Elegante e priva di derive manieristiche, la moderna fusion espressa nel precedente disco del 2019 “Turn To Clear View” continua a essere materia prima di questo nuovo album, frutto di un lungo lavoro di composizione ed elaborazione condivise in pieno con Owin. Un disco che, anche nelle pagine che trasudano di improvvisazione e free-spirit, si avvale di una cura e di una perfezione tecnica che non scalfiscono la potenza delle canzoni.

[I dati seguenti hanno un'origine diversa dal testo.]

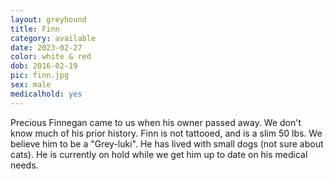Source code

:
 ```yaml
---
layout: greyhound
title: Finn
category: available
date: 2023-02-27
color: white & red
dob: 2016-02-19
pic: finn.jpg
sex: male
medicalhold: yes
---
```

Precious Finnegan came to us when his owner passed away. We don't know much of his prior history. Finn is not tattooed, and is a slim 50 lbs. We believe him to be a "Grey-luki". He has lived with small dogs (not sure about cats). He is currently on hold while we get him up to date on his medical needs.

Sono stati necessari ben sei anni di lavoro e di continuo adeguamento per poter consegnare al pubblico un progetto che, scavando nel passato e nella storia più nobile della musica jazz, soul, hip-hop ed elettronica, ne rivitalizza non solo lo spirito più avventuroso ma anche quello destinato a definire nuovi canoni per future escursioni musicali. Disco dalle molteplici anime, “Archetype” scuote l’ascoltatore con aliene forme ritmiche, radicate nella profondità degli elementi culturali messi in gioco da Joe e Maxwell (l’eccellente e palpitante “Lost In The Function”) e si spinge oltre i confini leciti nell’avventurosa e impertinente divagazione breakbeat-jazz di “Rago’s Garage”, con uno straordinario intervento di Shabaka Hutchings.
Le varie collaborazioni sparse nel progetto sono funzionali allo spirito delle composizioni. La voce di Fatima è la ciliegina sulla torta di una delle canzoni più melodiche dell’album, “Don’t Tip Me Over”, ed è difficile immaginare a supporto del greve passo armonico di “Grief una voce che non sia quella di Lex Amor, idonea a sottolinearne le infinite sfumature ritmiche e melodiche.
La complessità degli elementi messi in gioco costringe a un ascolto e a un’analisi non superficiale. Joe Armon-Jones e Maxwell Owin esplorano con audacia le possibilità offerte dal campionamento di strumenti e voce in “Ode 2 Reverb”, affondano le mani nelle sonorità dubstep per un affascinante e sensuale groove (“Ikigai”), anche se l’essenza del progetto è racchiusa nei cinque minuti della title track, archetipo, idioma ed epicentro di quell’algida follia creativa che i due musicisti hanno profondamente condiviso con O The Ghost, e che infine rappresenta il centro nodale di un album che nel mostrare la profonda connessione tra presente e passato, rinnova l’attenzione sulla natura mutevole e ispiratrice del jazz. Quella stessa natura intercettata da Herbie Hancock, autentico punto di riferimento per le felici intuizioni di Joe Armon-Jones, musicista che si dimostra capace nel mettersi continuamente in gioco, rinunciando a una più tranquilla comfort zone stilistica.